More: And here’s word of a fundraiser for the Chungs’ legal defense, next month in D.C., sponsored by the Chamber and ATRA.
6 Comments
Everyone should read the opinion here. The judge did a great job of explaining the case without any of the journalistic distortions and simplifications. This was not an asinine and ludicrous pant lawsuit. It was an even more asinine and ludicrous sign lawsuit.
It is my subjective opinion that Pearson is loony. In reading the opinion you’ll learn how he acted nearly the same way in his divorce case too.
Perhaps a solypsis would be appropriate:
Pearson lost his suit and the pants that begot it.
The fact that the plaintiff was a JUDGE should scare the pants off of all americans.
What I find odd is why it costs so much money to defend against a frivolous suit. If a suit is truly frivolous, shouldn’t the legal fees to oppose it be minimal?
Yes, the fees to oppose a frivolous suit “should” be minimal — in an aspirational sense. But they’re not.
When someone sues you for $65, the legal fees to oppose it are minimal. When someone sues you for $65 million, you go all out to fight it, no matter how frivolous, because even a 1% chance of losing is too much.
And because the modern theory of our judicial system is that it’s better to have 100 silly suits rather than risk that one legitimate plaintiff will be denied his day in court, judges are incredibly reluctant to toss out cases before discovery.

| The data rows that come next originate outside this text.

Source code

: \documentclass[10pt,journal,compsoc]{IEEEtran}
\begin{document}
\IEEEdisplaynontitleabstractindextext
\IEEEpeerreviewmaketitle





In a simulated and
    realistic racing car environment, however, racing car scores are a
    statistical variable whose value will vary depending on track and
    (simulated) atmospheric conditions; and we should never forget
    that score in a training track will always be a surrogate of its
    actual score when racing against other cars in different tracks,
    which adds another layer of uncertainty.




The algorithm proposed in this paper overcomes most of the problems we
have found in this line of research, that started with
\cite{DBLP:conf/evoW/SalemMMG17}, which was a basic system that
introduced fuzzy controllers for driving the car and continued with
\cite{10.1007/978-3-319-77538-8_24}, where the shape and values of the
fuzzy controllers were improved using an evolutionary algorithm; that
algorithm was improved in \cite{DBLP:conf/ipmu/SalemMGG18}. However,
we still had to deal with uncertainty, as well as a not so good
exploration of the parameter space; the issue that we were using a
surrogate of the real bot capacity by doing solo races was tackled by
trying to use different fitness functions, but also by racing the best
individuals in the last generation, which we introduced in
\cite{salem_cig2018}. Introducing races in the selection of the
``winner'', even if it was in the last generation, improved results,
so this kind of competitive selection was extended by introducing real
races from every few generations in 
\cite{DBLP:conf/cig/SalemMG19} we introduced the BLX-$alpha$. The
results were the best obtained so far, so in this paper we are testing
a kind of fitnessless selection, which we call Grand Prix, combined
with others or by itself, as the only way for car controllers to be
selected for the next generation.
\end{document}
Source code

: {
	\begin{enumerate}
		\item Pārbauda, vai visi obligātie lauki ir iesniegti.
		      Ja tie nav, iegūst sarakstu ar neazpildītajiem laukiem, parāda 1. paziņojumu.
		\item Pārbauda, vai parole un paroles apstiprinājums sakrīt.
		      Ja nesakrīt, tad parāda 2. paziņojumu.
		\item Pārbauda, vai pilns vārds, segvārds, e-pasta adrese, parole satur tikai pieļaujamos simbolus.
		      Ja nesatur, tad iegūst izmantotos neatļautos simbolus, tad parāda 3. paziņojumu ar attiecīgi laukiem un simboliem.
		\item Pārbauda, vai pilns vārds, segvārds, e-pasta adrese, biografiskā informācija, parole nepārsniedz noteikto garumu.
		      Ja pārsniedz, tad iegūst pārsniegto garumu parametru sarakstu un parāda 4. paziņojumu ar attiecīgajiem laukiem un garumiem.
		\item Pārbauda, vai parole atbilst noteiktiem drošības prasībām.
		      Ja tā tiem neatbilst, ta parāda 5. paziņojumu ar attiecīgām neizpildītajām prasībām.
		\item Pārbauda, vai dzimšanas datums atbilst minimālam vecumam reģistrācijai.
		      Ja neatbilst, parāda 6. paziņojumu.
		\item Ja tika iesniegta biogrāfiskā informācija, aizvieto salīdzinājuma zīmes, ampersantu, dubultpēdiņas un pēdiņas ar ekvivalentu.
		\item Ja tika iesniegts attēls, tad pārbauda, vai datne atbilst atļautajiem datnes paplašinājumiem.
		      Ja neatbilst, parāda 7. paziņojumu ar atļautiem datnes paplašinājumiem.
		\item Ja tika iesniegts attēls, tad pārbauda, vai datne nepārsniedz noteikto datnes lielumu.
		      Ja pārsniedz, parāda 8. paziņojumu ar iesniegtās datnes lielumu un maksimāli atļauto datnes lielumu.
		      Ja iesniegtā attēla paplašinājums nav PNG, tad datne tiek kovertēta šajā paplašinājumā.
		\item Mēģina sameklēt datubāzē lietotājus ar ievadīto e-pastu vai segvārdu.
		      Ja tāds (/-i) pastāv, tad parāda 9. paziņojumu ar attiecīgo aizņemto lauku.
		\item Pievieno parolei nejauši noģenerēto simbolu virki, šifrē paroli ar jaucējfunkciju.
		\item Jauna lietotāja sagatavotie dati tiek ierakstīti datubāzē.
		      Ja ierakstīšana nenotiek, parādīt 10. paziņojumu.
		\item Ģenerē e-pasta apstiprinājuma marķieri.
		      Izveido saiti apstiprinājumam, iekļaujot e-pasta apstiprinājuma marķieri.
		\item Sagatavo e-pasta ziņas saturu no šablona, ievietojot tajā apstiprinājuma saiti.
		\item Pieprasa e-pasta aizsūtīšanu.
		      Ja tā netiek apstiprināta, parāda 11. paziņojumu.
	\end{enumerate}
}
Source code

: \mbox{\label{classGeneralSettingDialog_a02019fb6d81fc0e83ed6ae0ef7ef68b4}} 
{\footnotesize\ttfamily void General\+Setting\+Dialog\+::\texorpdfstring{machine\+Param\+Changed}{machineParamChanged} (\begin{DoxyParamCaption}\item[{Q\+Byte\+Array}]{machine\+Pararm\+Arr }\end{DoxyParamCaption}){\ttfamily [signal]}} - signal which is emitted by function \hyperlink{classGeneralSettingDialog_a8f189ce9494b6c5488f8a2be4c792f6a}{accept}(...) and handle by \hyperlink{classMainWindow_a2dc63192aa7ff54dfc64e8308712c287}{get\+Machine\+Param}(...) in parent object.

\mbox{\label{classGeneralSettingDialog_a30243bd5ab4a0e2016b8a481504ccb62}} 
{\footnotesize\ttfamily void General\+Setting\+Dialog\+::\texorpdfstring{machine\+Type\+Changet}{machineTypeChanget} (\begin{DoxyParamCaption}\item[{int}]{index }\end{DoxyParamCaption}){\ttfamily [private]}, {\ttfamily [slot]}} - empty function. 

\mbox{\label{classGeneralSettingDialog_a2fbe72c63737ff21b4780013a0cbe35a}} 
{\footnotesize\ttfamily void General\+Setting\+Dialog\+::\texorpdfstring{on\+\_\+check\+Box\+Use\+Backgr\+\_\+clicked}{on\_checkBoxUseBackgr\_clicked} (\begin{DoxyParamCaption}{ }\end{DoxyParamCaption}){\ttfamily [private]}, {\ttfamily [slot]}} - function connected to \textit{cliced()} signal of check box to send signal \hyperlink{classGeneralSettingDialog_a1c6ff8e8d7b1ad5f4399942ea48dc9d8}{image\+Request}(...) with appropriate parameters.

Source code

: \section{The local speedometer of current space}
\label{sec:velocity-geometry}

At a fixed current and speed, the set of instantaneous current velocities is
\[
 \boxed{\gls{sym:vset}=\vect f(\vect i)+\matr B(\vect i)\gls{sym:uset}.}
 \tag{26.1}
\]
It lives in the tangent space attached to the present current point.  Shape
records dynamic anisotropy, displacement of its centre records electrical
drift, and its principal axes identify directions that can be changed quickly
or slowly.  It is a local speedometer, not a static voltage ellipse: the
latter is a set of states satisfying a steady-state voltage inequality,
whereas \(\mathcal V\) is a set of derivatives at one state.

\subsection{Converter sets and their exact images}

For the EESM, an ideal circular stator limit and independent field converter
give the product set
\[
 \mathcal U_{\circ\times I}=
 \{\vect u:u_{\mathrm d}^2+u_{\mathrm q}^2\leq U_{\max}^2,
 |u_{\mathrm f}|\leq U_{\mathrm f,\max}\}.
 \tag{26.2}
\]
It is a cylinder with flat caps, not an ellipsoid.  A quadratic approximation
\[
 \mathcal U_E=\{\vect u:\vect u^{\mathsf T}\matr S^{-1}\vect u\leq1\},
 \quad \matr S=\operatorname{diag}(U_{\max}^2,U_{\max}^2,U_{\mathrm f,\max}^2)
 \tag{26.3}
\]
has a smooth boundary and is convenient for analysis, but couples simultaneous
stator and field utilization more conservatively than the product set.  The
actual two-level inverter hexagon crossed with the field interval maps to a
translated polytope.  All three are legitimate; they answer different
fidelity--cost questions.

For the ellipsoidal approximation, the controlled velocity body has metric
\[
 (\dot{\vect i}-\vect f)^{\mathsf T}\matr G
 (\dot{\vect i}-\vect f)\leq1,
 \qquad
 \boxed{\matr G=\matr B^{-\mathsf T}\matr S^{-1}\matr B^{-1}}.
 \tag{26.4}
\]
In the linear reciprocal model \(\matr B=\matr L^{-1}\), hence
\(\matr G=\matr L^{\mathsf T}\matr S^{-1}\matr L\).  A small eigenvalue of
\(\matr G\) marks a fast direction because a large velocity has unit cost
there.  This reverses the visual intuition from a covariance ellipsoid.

Litigation, frivolous or not, is always expensive and should be minimized from a judicial and taxpayer’s perspective but the incentive structure for a plaintiff argues against this. For example, when attorneys’ fees are rarely assessed to the loser (as seen in the lost pants case) or when the plaintiff can up and move forums when they fear an unfavorable verdict (cue Anna Nicole Smith), then it creates perverse incentives to sue everyone and take as much of the court and defendant’s time as possible.